RARA-AVIS: 1960s: No acid freakouts?

From: Mbdlevin@aol.com
Date: 05 Feb 2003


Bill Denton writes:

<< It got me thinking about how hardboiled and noir
 writing went through the sixties and into the seventies....I haven't read
 Westlake's non-Parker books from that time, but as Richard Stark he wasn't
 having Parker protest anything or get mellow. >>

In a late first phase Stark/Parker book -- Deadly Edge (1971), I think -- the job goes sour because one of the crew's nephews or the nephew's friend or some such is taking too much acid. I think the pair want to hijack the job for drug money. So, to the extent that there's a moral order in Parker's world, the druggies are the bad guys (and they're stupid). If I recall correctly, the drug stuff is handled at about the same level as the infamous blue boy (acid freak) Dragnet episode.

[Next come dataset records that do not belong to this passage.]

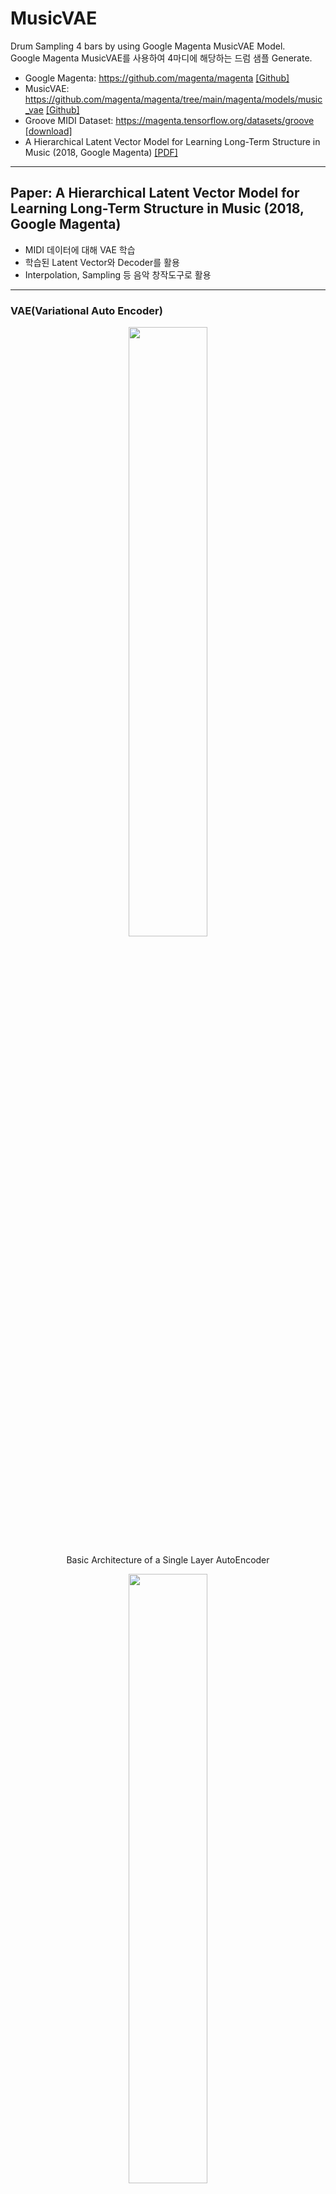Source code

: # MusicVAE
Drum Sampling 4 bars by using Google Magenta MusicVAE Model.  
Google Magenta MusicVAE를 사용하여 4마디에 해당하는 드럼 샘플 Generate.
  
- Google Magenta: https://github.com/magenta/magenta [[Github]](https://github.com/magenta/magenta)
- MusicVAE: https://github.com/magenta/magenta/tree/main/magenta/models/music_vae [[Github]](https://github.com/magenta/magenta/tree/main/magenta/models/music_vae)
- Groove MIDI Dataset: https://magenta.tensorflow.org/datasets/groove [[download]](https://magenta.tensorflow.org/datasets/groove)
- A Hierarchical Latent Vector Model for Learning Long-Term Structure in Music (2018, Google Magenta) [[PDF]](https://arxiv.org/pdf/1803.05428.pdf)


---
## Paper: A Hierarchical Latent Vector Model for Learning Long-Term Structure in Music (2018, Google Magenta)
- MIDI 데이터에 대해 VAE 학습
- 학습된 Latent Vector와 Decoder를 활용
- Interpolation, Sampling 등 음악 창작도구로 활용

---
### VAE(Variational Auto Encoder)
<p align="center"><img width=50% src="https://user-images.githubusercontent.com/59362257/172065378-c11168a8-4000-44f2-a504-4eed2a93d0b1.png"></p>
<p align="center">Basic Architecture of a Single Layer AutoEncoder</p>
<p align="center"><img width=50% src="https://user-images.githubusercontent.com/59362257/172065954-4e1341ca-894c-4496-bbec-7613486b4ad8.png"></p>
<p align="center">VAE Architecture</p>

- AE(Auto Encoder)와 유사
- Training Data를 Bottleneck 구조를 통해 압축, 저차원의 Latent Code 생성
- Latent Space를 통해 입력 데이터간 유사성과 차이를 학습
- Encoder는 입력데이터를 평균과 표준편차 Vector로 Encoding, 두 Vector에 대응하는 분포에서 샘플링 수행
- 쿨백 라이블러 발산(Kullback-Leibler Divergence, KLD)을 손실함수로 사용, 해당분포가 표준정규분포에 가까워지도록 학습
- 표준정규분포에 근사한 분포에서 샘플링된 VAE의 잠재공간분포(Latent Space Distribution)는 원점을 기준으로 대칭적이고 고른 형태의 분포 

<p align="center"><img width=75% src="https://user-images.githubusercontent.com/59362257/172064964-742ea810-a43b-4714-86db-301a8207ec13.png"></p>
<p align="center">Latent Distribution for Label</p>

- 같은공간을 기준으로 AE는 이산적(Discrete, 듬성듬성한 형태)
- 같은공간을 기준으로 VAE는 연속적(Continuous, 밀집된 형태)
- AE는 VAE에 비해 한쪽으로 치우치고 넓게 분포
- 이 분포 사이의 빈틈이 데이터 재구성시 저품질의 데이터를 구성하는 원인
- AE: 입력데이터 재구성은 가능하나, 새로운 데이터 생성에 부적합
- VAE: Generative Model로 새로운 데이터 생성에 적합

---
### Recurrent VAEs
- MusicVAE는 순환신경망 RNN 모델을 적용(Recurrent), 2가지 문제 발생
- 순환신경망 RNN의 특성상 Decoder는 학습과정에서 Latent Code를 무시할 수도 있음
- 전체 시퀀스를 단일 잠재 벡터로 압축, 정보의 손실 발생
- 이러한 문제들을 해결하기 위해 계층적(Hierarchical) RNN을 Decoder에 사용

---
### Bidirectional Encoder
- Encoder로 2 Layer-Bidirectional LSTM 사용
- Input Sequence의 Long-Term Context 모델링에 적합
- Encoder Output을 Concat하여 2개의 FC Layer를 거침
- Latent Space의 파라미터인 평균과 분산 추정

---
### Hierarchical Decoder
- Decoder에 Conductor 추가하여 Hierarchical하게 구성
- 음악이 갖는 긴 Data Sequence로 인한 Vanishing Influence 문제 해결
- Data Sequence X가 U개의 Subsequence로 분리될 수 있다는 가정 기반
- Conductor는 Latent Vector Z를 입력받아, U차원으로 임베딩
- Decoder는 U개의 Vector를 받아 최종결과값 출력

---
### Multi-Stream Modeling
- 일반적으로 Sequential Data는 텍스트와 같이 Single Stream으로 구성
- 하지만, 음악은 기본적으로 Multi Stream인 경우가 많음
- Trio Model을 도입, 출력 토큰에 대해 3가지 악기(드럼, 베이스, 멜로디) 각각의 개별 분포를 생성
- 각 개별스트림을 직교 차원으로 간주, 각 악기에 대해 별도의 Decoder RNN 사용

---
### MusicVAE Model
<p align="center"><img width=50% src="https://user-images.githubusercontent.com/59362257/172065050-8653db32-e4dc-4b96-8a9c-7aae92121873.png"></p>

- `Input` - `2 Layer Bi-LSTM` - `2 FC Layer` - `Latent Space` - `FC Layer` - `2 Layer Uni-LSTM` - `2 Layer LSTM` - `Output`
- 정규분포와 Latent Vector와의 쿨백 라이블러 발산(Kullback-Leibler Divergence, KLD) 손실함수를 최소화하는 방향으로 학습
- Decoder를 통과한 Output과 Input의 Log Loss(on/off), MSE(velocity, offset)를 최소화하는 방향으로 학습


---
## Environments
- Google Colab GPU Runtime
- Clone `samples` and put it in Google Drive like down below.
- Clone `Preprocess.ipynb` and put it in Google Drive like down below.
- Clone `Visualization.ipynb` and put it in Google Drive like down below.
- Clone `MusicVAE_Drum_Sampling_4bars.ipynb` and put it in Google Drive like down below.
- Clone [magenta](https://github.com/magenta/magenta) and put it in Google Drive like down below.
- Decompress `groove-v1.0.0-midionly.zip` from `datasets` directory and put `groove` in Google Drive like down below.
```
Google Drive
└── Colab Notebooks
    ├── groove*
    ├── magenta*
    │   ├── demos
    │   └── magenta
    ├── samples*
    ├── Preprocess.ipynb*
    ├── Visualization.ipynb*
    └── MusicVAE_Drum_Sampling_4bars.ipynb*
```


---
## Preprocess
- `Preprocess.ipynb` 참고
- 아래와 같이 proto 형식의 sequence로 변환
- `pitch`: Roland Mapping 기반 9차원 Mapping
- `mapping`: Bass, Snare, Closed Hi-Hat, High Floor Tom, Open Hi-Hat, Low-Mid Tom, High Tom, Crash, Ride
- `samples`의 midi 파일을 사용하여 proto 변환 및 tfrecord 변환 전처리 확인
- 실제 학습에서는 매개변수로 Groove MIDI Dataset 사용, 자동으로 Preprocessing 진행
```
notes {
  pitch: 42
  velocity: 17
  end_time: 0.12272727272727273
  is_drum: true
}
```
- `convert_dir_to_note_sequences.py`: 폴더 내 모든 midi 파일을 tfrecord 형식으로 변환
- /content/drive/MyDrive/Colab Notebooks/magenta/magenta/scripts/convert_dir_to_note_sequences.py
```linux
!python convert_dir_to_note_sequences.py \
  --input_dir="/content/drive/MyDrive/Colab Notebooks/samples" \
  --output_file=SEQUENCES_TFRECORD \
  --recursive
```


---
## Train
- `MusicVAE_Drum_Sampling_4bars.ipynb`의 `Train` 파트 참고
- `preprocess_tfrecord.py`의 `flags.DEFINE_bool` flags 수정필요
- Colab 환경에서 수정할 수 없기 때문에 파일 직접 수정 후 Google Drive로 파일 이동

```
Google Drive
└── Colab Notebooks
    ├── magenta
    │   ├── demos
    │   └── magenta
    │       └── models
    │           └── music_vae
    │               ├── js
    │               ├── config.py*
    │               ├── music_vae_train.py*
    │               └── preprocess_tfrecord.py*
    └── MusicVAE_Drum_Sampling_4bars.ipynb
```


---
## Test(Generate Samples)
- `MusicVAE_Drum_Sampling_4bars.ipynb`의 `Generate Samples` 파트 참고
- Generate된 4마디 Drum Sample은 `samples` 폴더에 존재
- 학습이 잘 되었다면 Decoder는 정규분포에 근사한 Latent Vector를 입력받아 기존 Input Data를 fitting
- 즉, 정규분포의 랜덤벡터를 Decoder에 통과시키면, 새로운 샘플을 무한히 생성 가능
- Pretrained Model을 사용하고 싶다면 `models` 폴더 내 모든 파일을 아래와 같이 `train` 폴더에 위치
```
Google Drive
└── Colab Notebooks
    ├── magenta
    │   ├── demos
    │   └── magenta
    │       └── models
    │           └── music_vae
    │               ├── js
    │               ├── weights*
    │               │   └── groovae4bar*
    │               │       └── train*
    │               │           ├── model.ckpt-2721.data-00000-of-00001
    │               │           ├── model.ckpt-2721.index
    │               │           ├── model.ckpt-2721.meta
    │               │           ├── model.ckpt-35026.data-00000-of-00001
    │               │           ├── model.ckpt-35026.index
    │               │           ├── model.ckpt-35026.meta
    │               │           ├── model.ckpt-40106.data-00000-of-00001
    │               │           ├── model.ckpt-40106.index
    │               │           ├── model.ckpt-40106.meta
    │               │           ├── model.ckpt-45182.data-00000-of-00001
    │               │           ├── model.ckpt-45182.index
    │               │           ├── model.ckpt-45182.meta
    │               │           ├── model.ckpt-50058.data-00000-of-00001
    │               │           ├── model.ckpt-50058.index
    │               │           └── model.ckpt-50058.meta
    │               ├── config.py
    │               ├── music_vae_train.py
    │               └── preprocess_tfrecord.py
    └── MusicVAE_Drum_Sampling_4bars.ipynb
```


---
## Visualization
- `Visualization.ipynb` 참고
- proto 형식의 sequence 시각화
- `groove-v1.0.0-midionly.zip` dataset 사용 (4/4박자 midi만 사용)
<p align="center"><img width=75% src="https://user-images.githubusercontent.com/59362257/172072025-0227252a-f4b7-40e1-8c8e-f375388e3a3b.png"></p>
<p align="center">groove10_102_beat_4-4</p>
<p align="center"><img width=75% src="https://user-images.githubusercontent.com/59362257/172072057-7bb77b7d-4312-4b5f-bdf0-826fef3993f9.png"></p>
<p align="center">7_hiphop_100_beat_4-4</p>
<p align="center"><img width=75% src="https://user-images.githubusercontent.com/59362257/172072070-6a9124a8-0c59-44fe-960a-2e32b56422be.png"></p>
<p align="center">32_hiphop_92_beat_4-4</p>


---
## Conclusion
- Generated Samples with Trained Model 비교
- Generated Samples with Pretrained Model 비교
- Pretrained, Trained 모두 성공적으로 드럼 사운드만을 추출
- Trained Epochs 가 증가할수록 복잡하고 다양한 패턴의 드럼 샘플 생성
- Pretrained보다 Trained 모델이 직관적으로 더 복잡하고 다양한 패턴의 드럼 샘플 생성  
  -> 논문에서 언급한대로 학습한 Epoch가 높기 때문으로 추측


---
## Reference
- A Hierarchical Latent Vector Model for Learning Long-Term Structure in Music (2018, Google Magenta) [[PDF]](https://arxiv.org/pdf/1803.05428.pdf)
- Google Magenta: https://github.com/magenta/magenta [[Github]](https://github.com/magenta/magenta)
- MusicVAE: https://github.com/magenta/magenta/tree/main/magenta/models/music_vae [[Github]](https://github.com/magenta/magenta/tree/main/magenta/models/music_vae)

The plot of Max Byrd's California Thriller (which I think was published in the early 1980s) smacks of

[could be a mild spoiler]

the 1970s with a conspiratorial plot that involves mind control through a drug in the water or air. I like that book, but in same ways it feels more dated than many earlier titles. My guess is that this feeling has more to do with U.S. history/national character than Byrd's prose (if that makes any sense).